En particulier, la CAF a reconnu que la « gravité de l’infraction » devrait être considérée comme un facteur du troisième volet du critère (Saini, au paragraphe 44).

[27]  La question de savoir si une réhabilitation accordée à l’étranger devrait être reconnue pour empêcher l’application des alinéas 36(1)b) ou c) de la LIPR est rarement citée devant cette cour. Elle a été examinée dans Sicuro c. Canada (Ministre de la Citoyenneté et de l’Immigration), 2004 CF 461 [Sicuro], Magtibay c. Canada (Ministre de la Citoyenneté et de l’Immigration), 2005 CF 397 et SA, susmentionné dans mon analyse de la norme de contrôle. Ces trois affaires diffèrent quant aux faits de l’affaire dont je suis saisi. Cependant, il convient de souligner que, dans Sicuro, le juge Mosley a soutenu, en se fondant sur Saini, qu’il n’y a  « pas de droit automatique ni de droit absolu » pour qu’une réhabilitation accordée à l’étranger soit reconnue comme une réhabilitation canadienne (au paragraphe 28).

(3)  Analyse faisant l’objet du contrôle

[28]  Comme il ressort clairement des notes du SMGC et de la lettre relative à l’équité procédurale du 1er août 2016, l’agent a effectué un examen préliminaire de la demande de M. Istok en août 2016, constatant qu’il semblait y avoir des motifs raisonnables de croire que M. Istok était interdit de territoire au Canada aux termes des alinéas 36(1)b) ou 36(2)b) de la LIPR. L’agent a ensuite examiné les trois facteurs dans Saini.
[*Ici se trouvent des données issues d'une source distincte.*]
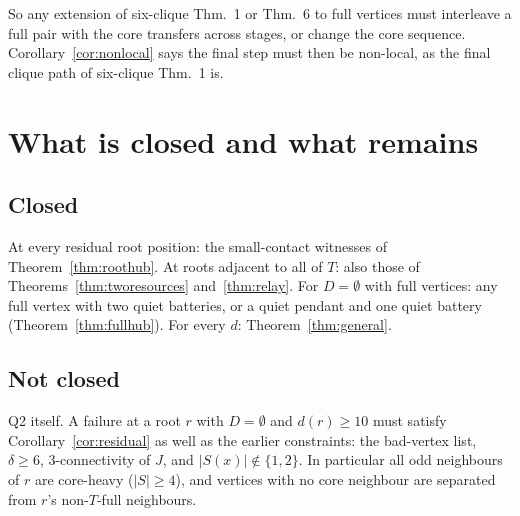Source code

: \documentclass[11pt]{amsart}
\theoremstyle{definition}
\begin{document}
So any extension of six-clique Thm.~1 or Thm.~6 to full vertices must interleave a full pair with
the core transfers across stages, or change the core sequence. Corollary~\ref{cor:nonlocal} says
the final step must then be non-local, as the final clique path of six-clique Thm.~1 is.

\section{What is closed and what remains}\label{sec:remains}

\subsection*{Closed} At every residual root position: the small-contact witnesses of
Theorem~\ref{thm:roothub}. At roots adjacent to all of $T$: also those of
Theorems~\ref{thm:tworesources} and~\ref{thm:relay}. For $D=\emptyset$ with full
vertices: any full vertex with two quiet batteries, or a quiet pendant and one quiet battery
(Theorem~\ref{thm:fullhub}). For every $d$: Theorem~\ref{thm:general}.

\subsection*{Not closed} Q2 itself. A failure at a root $r$ with $D=\emptyset$ and $d(r)\ge10$
must satisfy Corollary~\ref{cor:residual} as well as the earlier constraints: the bad-vertex list,
$\delta\ge6$, $3$-connectivity of $J$, and $|S(x)|\notin\{1,2\}$. In particular all odd neighbours
of $r$ are core-heavy ($|S|\ge4$), and vertices with no core neighbour are separated from $r$'s
non-$T$-full neighbours.
\end{document}
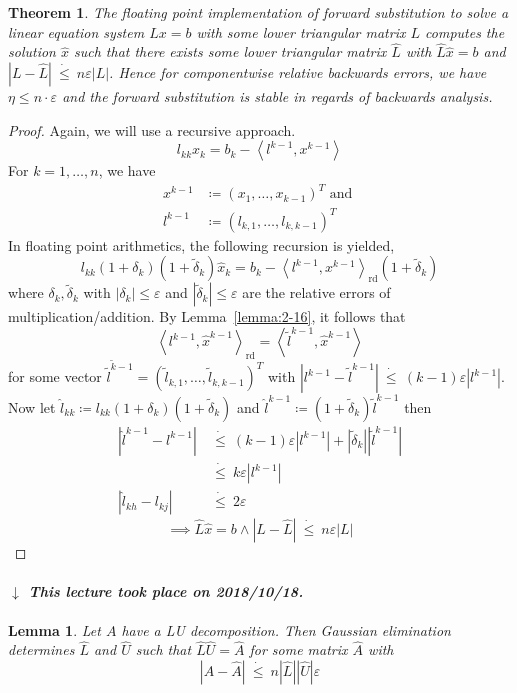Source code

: \documentclass[a4paper]{article}
\newcounter{lecref}[section]
\numberwithin{lecref}{section}
\theoremstyle{break}
\newtheorem{thm}[lecref]{Theorem}
\newtheorem{lemma}[lecref]{Lemma}
\newcommand{\dateref}[1]{%
  \begin{mdframed}[backgroundcolor=gray!10,innerbottommargin=0pt,innertopmargin=0pt]
    \paragraph{\textit{$\downarrow$ This lecture took place on #1.}}%
  \end{mdframed}%
}
\newcommand{\Abs}[1]{\left|#1\right|}
\newcommand{\IP}[2]{\left\langle#1, #2\right\rangle}
\newcommand{\dotted}[1]{\:\dot{#1}\:}  %
\begin{document}
\begin{thm}
  \label{theorem:2-17}
  The floating point implementation of forward substitution to solve a linear equation system $Lx = b$ with some lower triangular matrix $L$ computes the solution $\hat{x}$ such that there exists some lower triangular matrix $\hat L$ with $\hat L \hat x = b$ and $\Abs{L - \hat L} \dotted{\leq} n \varepsilon \Abs{L}$.
  Hence for componentwise relative backwards errors, we have $\eta \leq n \cdot \varepsilon$ and the forward substitution is stable in regards of backwards analysis.
\end{thm}
\begin{proof}
  Again, we will use a recursive approach.
  \[ l_{kk} x_k = b_k - \IP{l^{k-1}}{x^{k-1}} \]
  For $k = 1, \dots, n$, we have
  \begin{align*}
    x^{k-1} &\coloneqq (x_1, \dots, x_{k-1})^T \text{ and } \\
    l^{k-1} &\coloneqq (l_{k,1}, \dots, l_{k,k-1})^T
  \end{align*}
  In floating point arithmetics, the following recursion is yielded,
  \[ l_{kk}(1 + \delta_k)(1 + \tilde \delta_k) \hat{x}_k = b_k - \IP{l^{k-1}}{x^{k-1}}_{\operatorname{rd}} (1 + \tilde \delta_k) \]
  where $\delta_k, \tilde \delta_k$ with $\Abs{\delta_k} \leq \varepsilon$ and $\Abs{\tilde\delta_k} \leq \varepsilon$ are the relative errors of multiplication/addition.
  By Lemma~\ref{lemma:2-16}, it follows that
  \[ \IP{l^{k-1}}{\hat{x}^{k-1}}_{\operatorname{rd}} = \IP{\tilde l^{k-1}}{\hat{x}^{k-1}} \]
  for some vector $\tilde l^{\tilde k - 1} = (\tilde l_{k,1}, \dots, \tilde l_{k,k-1})^T$
  with $\Abs{l^{k-1} - \tilde l^{k-1}} \dotted{\leq} (k - 1) \varepsilon \Abs{l^{k-1}}$.
  Now let $\hat{l}_{kk} \coloneqq l_{kk} (1 + \delta_k)(1 + \tilde \delta_k)$ and $\hat{l}^{k-1} \coloneqq (1 + \tilde \delta_k) \tilde l^{k-1}$ then
  \begin{align*}
    \Abs{\hat{l}^{k-1} - l^{k-1}} &\dotted{\leq} (k-1) \varepsilon \Abs{l^{k-1}} + \Abs{\tilde \delta_k} \Abs{\tilde l^{k-1}} \\
      &\dotted{\leq} k \varepsilon \Abs{l^{k-1}} \\
    \Abs{\hat{l}_{kh} - l_{kj}} &\dotted{\leq} 2 \varepsilon
  \end{align*}
  \[ \implies \hat{L} \hat{x} = b \land \Abs{L - \hat{L}} \dotted{\leq} n \varepsilon \Abs{L} \]
\end{proof}

\dateref{2018/10/18}

\begin{lemma}
  \label{lemma:2-18}
  Let $A$ have a LU decomposition. Then Gaussian elimination determines $\hat L$ and $\hat U$ such that $\hat L \hat U = \hat A$ for some matrix $\hat A$ with
  \[ \Abs{A - \hat A} \dotted{\leq} n \Abs{\hat L} \Abs{\hat U} \varepsilon \]
\end{lemma}
\end{document}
[29]  En ce qui concerne la première exigence dans Saini, l’agent a reconnu que la République tchèque est une démocratie, précisant toutefois qu’elle a été classée au 37e rang selon l’« Index des perceptions de la corruption » publié par Transparency International, alors que le Canada était classé au 9e rang. Bien que l’agent ait reconnu que l’index mesure des facteurs qui excédent ceux du système judiciaire de la République tchèque, l’agent a également constaté qu’il y avait des différences importantes entre l’efficience et l’efficacité des systèmes judiciaires des deux pays.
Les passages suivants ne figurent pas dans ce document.